What you'll explore:
The ideas behind policy: how history, traditional political philosophy, geography, and domestic politics shape China's worldview and strategy.
Decision-making in practice: how China's Party-state system formulates foreign policy, with a close look at Xi Jinping–era priorities and institutions.
Tools of influence: trade and investment, infrastructure and connectivity, standards-setting, diplomacy, media, education, and digital governance.
China's evolving ties with key regions and powers: Southeast Asia (ASEAN and the South China Sea), South Asia (India–China dynamics), the Middle East (energy, security, and mediation), Europe (trade, tech, and norms), and, of course, the United States (strategic competition and managed interdependence).
Flashpoints and cooperation: maritime disputes, Taiwan, climate and energy, AI and tech competition, global health, migration, and development finance.

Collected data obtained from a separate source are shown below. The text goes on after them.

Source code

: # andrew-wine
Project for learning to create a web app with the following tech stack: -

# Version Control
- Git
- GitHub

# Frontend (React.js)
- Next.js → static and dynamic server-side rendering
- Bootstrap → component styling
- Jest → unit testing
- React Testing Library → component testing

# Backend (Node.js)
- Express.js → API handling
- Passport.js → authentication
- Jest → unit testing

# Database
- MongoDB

China in the world: participation in and redesign of regional and global institutions.
LEARNING OUTCOMES
1. Explain key historical, ideological, and institutional drivers of Chinese foreign policy, citing primary and secondary sources.

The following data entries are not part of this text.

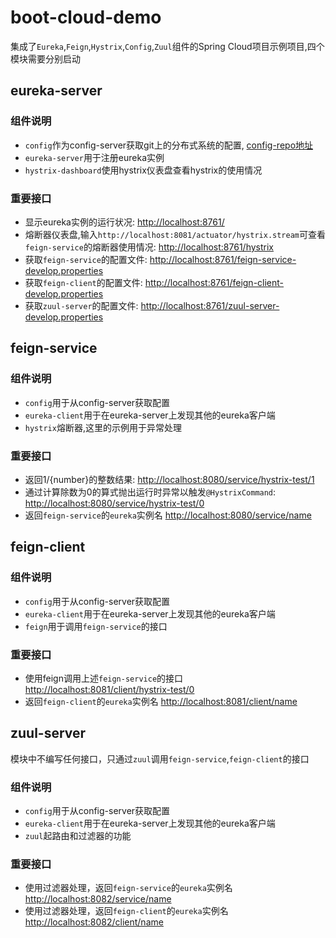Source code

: # boot-cloud-demo
集成了`Eureka`,`Feign`,`Hystrix`,`Config`,`Zuul`组件的Spring Cloud项目示例项目,四个模块需要分别启动
## eureka-server
### 组件说明
- `config`作为config-server获取git上的分布式系统的配置,
 [config-repo地址](https://github.com/B3C2BAB2/config-repo)
- `eureka-server`用于注册eureka实例
- `hystrix-dashboard`使用hystrix仪表盘查看hystrix的使用情况
### 重要接口
- 显示eureka实例的运行状况:
[http://localhost:8761/](http://localhost:8761/)
- 熔断器仪表盘,输入`http://localhost:8081/actuator/hystrix.stream`可查看`feign-service`的熔断器使用情况:
[http://localhost:8761/hystrix](http://localhost:8761/hystrix)
- 获取`feign-service`的配置文件:
[http://localhost:8761/feign-service-develop.properties](http://localhost:8761/feign-service-develop.properties)
- 获取`feign-client`的配置文件:
[http://localhost:8761/feign-client-develop.properties](http://localhost:8761/feign-client-develop.properties)
- 获取`zuul-server`的配置文件:
[http://localhost:8761/zuul-server-develop.properties](http://localhost:8761/zuul-server-develop.properties)
## feign-service
### 组件说明
- `config`用于从config-server获取配置
- `eureka-client`用于在eureka-server上发现其他的eureka客户端
- `hystrix`熔断器,这里的示例用于异常处理
### 重要接口
- 返回1/{number}的整数结果:
[http://localhost:8080/service/hystrix-test/1](http://localhost:8080/service/hystrix-test/1)
- 通过计算除数为0的算式抛出运行时异常以触发`@HystrixCommand`:
[http://localhost:8080/service/hystrix-test/0](http://localhost:8080/service/hystrix-test/0)
- 返回`feign-service`的`eureka`实例名
[http://localhost:8080/service/name](http://localhost:8080/service/name)
## feign-client
### 组件说明
- `config`用于从config-server获取配置
- `eureka-client`用于在eureka-server上发现其他的eureka客户端
- `feign`用于调用`feign-service`的接口
### 重要接口
- 使用feign调用上述`feign-service`的接口
[http://localhost:8081/client/hystrix-test/0](http://localhost:8081/client/hystrix-test/0)
- 返回`feign-client`的`eureka`实例名
[http://localhost:8081/client/name](http://localhost:8081/client/name)
## zuul-server
模块中不编写任何接口，只通过`zuul`调用`feign-service`,`feign-client`的接口
### 组件说明
- `config`用于从config-server获取配置
- `eureka-client`用于在eureka-server上发现其他的eureka客户端
- `zuul`起路由和过滤器的功能
### 重要接口
- 使用过滤器处理，返回`feign-service`的`eureka`实例名
[http://localhost:8082/service/name](http://localhost:8082/service/name)
- 使用过滤器处理，返回`feign-client`的`eureka`实例名
[http://localhost:8082/client/name](http://localhost:8082/client/name)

2. Compare China's priorities across regions (Southeast Asia, South Asia, Middle East, Europe, United States) and evaluate how they vary by issue area (security, trade/tech, governance).

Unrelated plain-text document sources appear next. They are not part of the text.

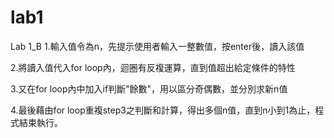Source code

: # lab1
Lab 1_B
1.輸入值令為n，先提示使用者輸入一整數值，按enter後，讀入該值

2.將讀入值代入for loop內，迴圈有反複運算，直到值超出給定條件的特性

3.又在for loop內中加入if判斷"餘數"，用以區分奇偶數，並分別求新n值

4.最後藉由for loop重複step3之判斷和計算，得出多個n值，直到n小到1為止，程式結束執行。
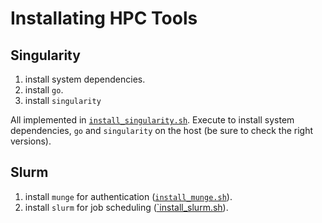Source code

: # Installating HPC Tools

## Singularity
1. install system dependencies.
2. install `go`.
3. install `singularity`

All implemented in [`install_singularity.sh`](./src/install/install_singularity.sh). Execute to install system dependencies, `go` and `singularity` on the host (be sure to check the right versions).

## Slurm
1. install `munge` for authentication ([`install_munge.sh`](./src/install/install_munge.sh)).
2. install `slurm` for job scheduling ([`install_slurm.sh](.src/install/install_slurm.sh)).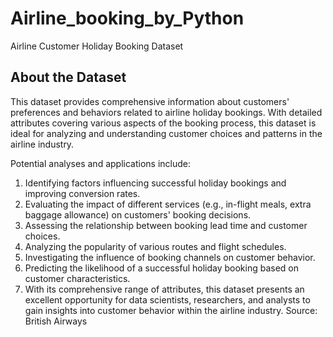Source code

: # Airline_booking_by_Python
Airline Customer Holiday Booking Dataset
## About the Dataset
This dataset provides comprehensive information about customers' preferences and behaviors related to airline holiday bookings. With detailed attributes covering various aspects of the booking process, this dataset is ideal for analyzing and understanding customer choices and patterns in the airline industry.

Potential analyses and applications include:

1) Identifying factors influencing successful holiday bookings and improving conversion rates.
2) Evaluating the impact of different services (e.g., in-flight meals, extra baggage allowance) on customers' booking decisions.
3) Assessing the relationship between booking lead time and customer choices.
4) Analyzing the popularity of various routes and flight schedules.
5) Investigating the influence of booking channels on customer behavior.
6) Predicting the likelihood of a successful holiday booking based on customer characteristics.
7) With its comprehensive range of attributes, this dataset presents an excellent opportunity for data scientists, researchers, and analysts to gain insights into customer behavior within the airline industry.
Source: British Airways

3. Assess China's capabilities and constraints in achieving stated objectives using evidence-based indicators (economic leverage, military balance, institutional influence, domestic politics).
4. Apply analytical methods (case comparison, process-tracing, basic data analysis) to produce policy-relevant insights and forecasts.
5. Construct and defend policy options through clear argumentation, acknowledging uncertainties and counterarguments.
PROFESSIONAL SKILLS
- Oral communication: deliver concise briefings and respond to pointed Q&A.
- Written communication: produce policy memos and evidence-backed analytical reports.
- Negotiation and simulation: plan and execute bargaining strategies in crisis or summit role-plays.
- Cross-cultural competence: tailor messages and strategies to diverse stakeholders and political contexts.
- Problem solving under uncertainty: generate and stress-test scenarios; identify risks, trade-offs, and mitigation measures.
- Data literacy: locate, clean, and interpret basic datasets (trade, investment, sanctions, opinion polls) to support.